Detroit rebuilt from the ashes.  Woodward promoted the idea that Detroit should be the major trading metropolis of the northwest, an aim that would be accomplished because of the city’s location on the river.  He dreamed of a large and prosperous city. 

By 1791, an area along the Potomac River had been designated for the national capitol.  Very little existed on that property.  President Washington commission Pierre L’Enfant to lay out the capitol.  Thomas Jefferson may have influenced Washington with regard to city planning. Jefferson had lived in France for a number of years and had great respect for many of the scientific and intellectual innovations occurring there.  One such development was the idea of city planning.  Rather than just let cities grow, an urban planning movement emerged in France.  With government planning, cities could become orderly, attractive and uncongested places with major boulevards radiating from a central location.  Furthermore, parks could be located throughout the city and street patterns might be organized to facilitate land use and the flow of traffic.  When Jefferson was in France, city planners were having some success in laying out Bordeaux. 

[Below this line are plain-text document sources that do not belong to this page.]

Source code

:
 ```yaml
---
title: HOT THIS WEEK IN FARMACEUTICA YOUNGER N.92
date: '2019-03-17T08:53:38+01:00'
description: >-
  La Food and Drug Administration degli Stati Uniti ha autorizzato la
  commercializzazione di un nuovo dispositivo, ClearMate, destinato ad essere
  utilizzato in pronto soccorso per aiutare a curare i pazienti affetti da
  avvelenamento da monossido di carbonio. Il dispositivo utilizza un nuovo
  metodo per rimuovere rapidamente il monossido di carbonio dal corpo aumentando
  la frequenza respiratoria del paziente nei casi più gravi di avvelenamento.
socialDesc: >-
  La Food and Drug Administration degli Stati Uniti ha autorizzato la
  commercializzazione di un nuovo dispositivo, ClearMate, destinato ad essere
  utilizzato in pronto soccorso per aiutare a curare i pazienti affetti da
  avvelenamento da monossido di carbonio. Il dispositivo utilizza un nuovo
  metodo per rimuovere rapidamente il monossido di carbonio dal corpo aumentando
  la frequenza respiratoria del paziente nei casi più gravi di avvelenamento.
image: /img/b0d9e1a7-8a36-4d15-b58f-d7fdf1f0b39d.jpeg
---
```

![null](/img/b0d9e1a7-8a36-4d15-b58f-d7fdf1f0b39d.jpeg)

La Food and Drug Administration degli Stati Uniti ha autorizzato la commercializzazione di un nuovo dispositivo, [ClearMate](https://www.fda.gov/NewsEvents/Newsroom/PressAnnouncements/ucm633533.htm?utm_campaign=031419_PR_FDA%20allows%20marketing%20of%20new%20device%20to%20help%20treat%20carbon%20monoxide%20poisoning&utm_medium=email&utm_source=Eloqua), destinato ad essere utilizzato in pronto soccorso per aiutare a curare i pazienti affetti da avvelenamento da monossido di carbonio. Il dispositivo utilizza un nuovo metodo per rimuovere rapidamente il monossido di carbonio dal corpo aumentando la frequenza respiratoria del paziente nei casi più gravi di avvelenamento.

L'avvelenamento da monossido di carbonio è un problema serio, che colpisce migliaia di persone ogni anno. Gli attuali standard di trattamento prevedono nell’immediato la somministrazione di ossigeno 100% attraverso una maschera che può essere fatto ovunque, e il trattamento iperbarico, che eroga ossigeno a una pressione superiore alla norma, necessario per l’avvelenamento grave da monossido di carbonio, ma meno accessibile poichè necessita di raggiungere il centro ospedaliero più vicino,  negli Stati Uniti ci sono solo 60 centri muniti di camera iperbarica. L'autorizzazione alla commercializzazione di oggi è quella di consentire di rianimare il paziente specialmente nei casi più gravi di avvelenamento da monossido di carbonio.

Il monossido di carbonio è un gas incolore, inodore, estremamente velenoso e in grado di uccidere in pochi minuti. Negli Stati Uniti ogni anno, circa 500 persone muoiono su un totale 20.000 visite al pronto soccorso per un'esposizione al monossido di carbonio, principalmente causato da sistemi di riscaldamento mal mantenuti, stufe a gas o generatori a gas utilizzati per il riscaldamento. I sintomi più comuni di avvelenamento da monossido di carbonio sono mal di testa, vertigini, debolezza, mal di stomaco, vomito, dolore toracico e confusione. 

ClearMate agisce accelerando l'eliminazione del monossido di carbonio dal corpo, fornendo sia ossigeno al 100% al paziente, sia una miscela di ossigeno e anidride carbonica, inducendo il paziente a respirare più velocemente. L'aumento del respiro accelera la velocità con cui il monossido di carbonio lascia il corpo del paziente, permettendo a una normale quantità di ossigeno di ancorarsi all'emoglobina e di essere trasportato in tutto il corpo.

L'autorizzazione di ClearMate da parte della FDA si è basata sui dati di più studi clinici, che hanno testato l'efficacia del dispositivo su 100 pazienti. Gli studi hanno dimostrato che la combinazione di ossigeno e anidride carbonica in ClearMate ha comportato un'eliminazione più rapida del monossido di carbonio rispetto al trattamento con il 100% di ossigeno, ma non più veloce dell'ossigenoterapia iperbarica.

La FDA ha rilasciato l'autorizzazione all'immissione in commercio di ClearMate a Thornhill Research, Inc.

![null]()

Woodward saw an opportunity in Detroit.  The fire that coincided with his arrival had leveled the area.  Why not rebuild a planned community using the wisdom of the innovative French planners?  Residents who owned land in Detroit wanted to rebuild their homes, stores, and stables.   I don’t think they cared much about theories of city planning or about what Pierre L’Enfant was doing to create a beautiful Washington.  So the citizenry apparently did not support Woodward’s efforts, but he was able to designate two large areas to serve as civic meeting places: Campus Martius and Grand Circus Park.  Perhaps the most evident components of his plan are the five radial streets that came from a central downtown point that he selected.  We know these now as Fort Street going to the southwest, Michigan Avenue to the west, Woodward to the northwest, Jefferson to the northeast and Gratiot between Woodward and Jefferson.  Woodward borrowed from L’Enfant to create a series of hexagonal blocks still found in downtown Detroit, along with two small parks: Harmonie Park on the east side and recently refurbished Capitol Park on the west side.   I believe that almost all of the implementation of Woodward’s plan that would ever be accomplished was done before the British take-over in August, 1812.

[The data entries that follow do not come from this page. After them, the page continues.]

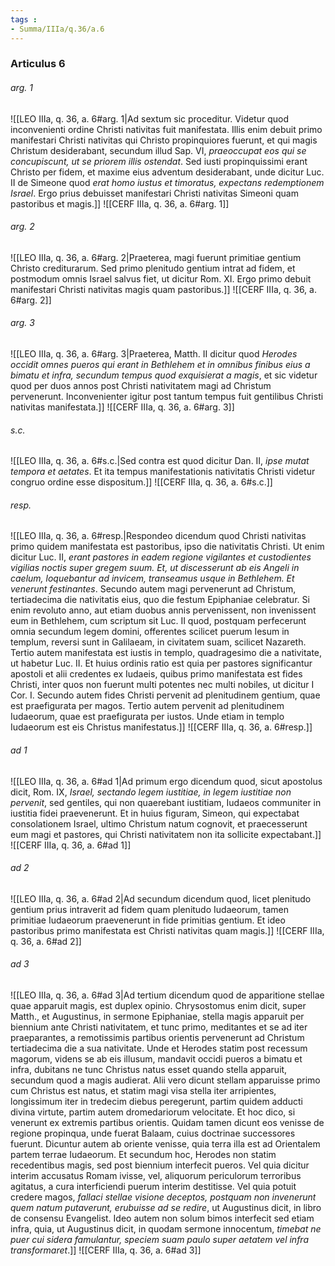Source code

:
 ```yaml
---
tags : 
- Summa/IIIa/q.36/a.6
---
```


### Articulus 6

###### arg. 1
![[LEO IIIa, q. 36, a. 6#arg. 1|Ad sextum sic proceditur. Videtur quod inconvenienti ordine Christi nativitas fuit manifestata. Illis enim debuit primo manifestari Christi nativitas qui Christo propinquiores fuerunt, et qui magis Christum desiderabant, secundum illud Sap. VI, *praeoccupat eos qui se concupiscunt, ut se priorem illis ostendat*. Sed iusti propinquissimi erant Christo per fidem, et maxime eius adventum desiderabant, unde dicitur Luc. II de Simeone quod *erat homo iustus et timoratus, expectans redemptionem Israel*. Ergo prius debuisset manifestari Christi nativitas Simeoni quam pastoribus et magis.]]
![[CERF IIIa, q. 36, a. 6#arg. 1]]

###### arg. 2
![[LEO IIIa, q. 36, a. 6#arg. 2|Praeterea, magi fuerunt primitiae gentium Christo crediturarum. Sed primo plenitudo gentium intrat ad fidem, et postmodum omnis Israel salvus fiet, ut dicitur Rom. XI. Ergo primo debuit manifestari Christi nativitas magis quam pastoribus.]]
![[CERF IIIa, q. 36, a. 6#arg. 2]]

###### arg. 3
![[LEO IIIa, q. 36, a. 6#arg. 3|Praeterea, Matth. II dicitur quod *Herodes occidit omnes pueros qui erant in Bethlehem et in omnibus finibus eius a bimatu et infra, secundum tempus quod exquisierat a magis*, et sic videtur quod per duos annos post Christi nativitatem magi ad Christum pervenerunt. Inconvenienter igitur post tantum tempus fuit gentilibus Christi nativitas manifestata.]]
![[CERF IIIa, q. 36, a. 6#arg. 3]]

###### s.c.
![[LEO IIIa, q. 36, a. 6#s.c.|Sed contra est quod dicitur Dan. II, *ipse mutat tempora et aetates*. Et ita tempus manifestationis nativitatis Christi videtur congruo ordine esse dispositum.]]
![[CERF IIIa, q. 36, a. 6#s.c.]]

###### resp.
![[LEO IIIa, q. 36, a. 6#resp.|Respondeo dicendum quod Christi nativitas primo quidem manifestata est pastoribus, ipso die nativitatis Christi. Ut enim dicitur Luc. II, *erant pastores in eadem regione vigilantes et custodientes vigilias noctis super gregem suum. Et, ut discesserunt ab eis Angeli in caelum, loquebantur ad invicem, transeamus usque in Bethlehem. Et venerunt festinantes*. Secundo autem magi pervenerunt ad Christum, tertiadecima die nativitatis eius, quo die festum Epiphaniae celebratur. Si enim revoluto anno, aut etiam duobus annis pervenissent, non invenissent eum in Bethlehem, cum scriptum sit Luc. II quod, postquam perfecerunt omnia secundum legem domini, offerentes scilicet puerum Iesum in templum, reversi sunt in Galilaeam, in civitatem suam, scilicet Nazareth. Tertio autem manifestata est iustis in templo, quadragesimo die a nativitate, ut habetur Luc. II. Et huius ordinis ratio est quia per pastores significantur apostoli et alii credentes ex Iudaeis, quibus primo manifestata est fides Christi, inter quos non fuerunt multi potentes nec multi nobiles, ut dicitur I Cor. I. Secundo autem fides Christi pervenit ad plenitudinem gentium, quae est praefigurata per magos. Tertio autem pervenit ad plenitudinem Iudaeorum, quae est praefigurata per iustos. Unde etiam in templo Iudaeorum est eis Christus manifestatus.]]
![[CERF IIIa, q. 36, a. 6#resp.]]

###### ad 1
![[LEO IIIa, q. 36, a. 6#ad 1|Ad primum ergo dicendum quod, sicut apostolus dicit, Rom. IX, *Israel, sectando legem iustitiae, in legem iustitiae non pervenit*, sed gentiles, qui non quaerebant iustitiam, Iudaeos communiter in iustitia fidei praevenerunt. Et in huius figuram, Simeon, qui expectabat consolationem Israel, ultimo Christum natum cognovit, et praecesserunt eum magi et pastores, qui Christi nativitatem non ita sollicite expectabant.]]
![[CERF IIIa, q. 36, a. 6#ad 1]]

###### ad 2
![[LEO IIIa, q. 36, a. 6#ad 2|Ad secundum dicendum quod, licet plenitudo gentium prius intraverit ad fidem quam plenitudo Iudaeorum, tamen primitiae Iudaeorum praevenerunt in fide primitias gentium. Et ideo pastoribus primo manifestata est Christi nativitas quam magis.]]
![[CERF IIIa, q. 36, a. 6#ad 2]]

###### ad 3
![[LEO IIIa, q. 36, a. 6#ad 3|Ad tertium dicendum quod de apparitione stellae quae apparuit magis, est duplex opinio. Chrysostomus enim dicit, super Matth., et Augustinus, in sermone Epiphaniae, stella magis apparuit per biennium ante Christi nativitatem, et tunc primo, meditantes et se ad iter praeparantes, a remotissimis partibus orientis pervenerunt ad Christum tertiadecima die a sua nativitate. Unde et Herodes statim post recessum magorum, videns se ab eis illusum, mandavit occidi pueros a bimatu et infra, dubitans ne tunc Christus natus esset quando stella apparuit, secundum quod a magis audierat. Alii vero dicunt stellam apparuisse primo cum Christus est natus, et statim magi visa stella iter arripientes, longissimum iter in tredecim diebus peregerunt, partim quidem adducti divina virtute, partim autem dromedariorum velocitate. Et hoc dico, si venerunt ex extremis partibus orientis. Quidam tamen dicunt eos venisse de regione propinqua, unde fuerat Balaam, cuius doctrinae successores fuerunt. Dicuntur autem ab oriente venisse, quia terra illa est ad Orientalem partem terrae Iudaeorum. Et secundum hoc, Herodes non statim recedentibus magis, sed post biennium interfecit pueros. Vel quia dicitur interim accusatus Romam ivisse, vel, aliquorum periculorum terroribus agitatus, a cura interficiendi puerum interim destitisse. Vel quia potuit credere magos, *fallaci stellae visione deceptos, postquam non invenerunt quem natum putaverunt, erubuisse ad se redire*, ut Augustinus dicit, in libro de consensu Evangelist. Ideo autem non solum bimos interfecit sed etiam infra, quia, ut Augustinus dicit, in quodam sermone innocentum, *timebat ne puer cui sidera famulantur, speciem suam paulo super aetatem vel infra transformaret*.]]
![[CERF IIIa, q. 36, a. 6#ad 3]]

Apparently, Judge Woodward wanted to extend his city planning to areas beyond the neighborhoods close to Grand Circus Park and Campus Martius, but land owners thwarted his efforts.  City planners have faced that challenge for a long time.  When Pierre L’Enfant was planning Washington, he confronted a farmer who apparently owned a property that blocked much of the endeavor.  L’Enfant tried to purchase the property but the adamant owner refused to sell.  Sometime thereafter the property burned to the ground.  L’Enfant was found to be responsible for the arson.  President Jefferson terminated his appointment but much of his plan for the nation’s capital was put into place.

It is great to walk around downtown Detroit to appreciate the elements of Woodward’s plan, but you realize that it probably does not fit so well in an era where almost all adults drive their own cars.   So far as I know, no other cities in the United States copied from the plans of L’Enfant and Woodward when they laid out streets.


Designer: Unknown to me
Use in 2011: Public Art
Map of Judge Woodward’s 1807 plan for Detroit: http://upload.wikimedia.org/wikipedia/commons/4/47/Old_map_1807_plan.jpg
State of Michigan Registry of Historic Sites:  This is within the Grand Circus Park Historic District.
National Register of Historic Places: This is with the Grand Circus Park Historic District.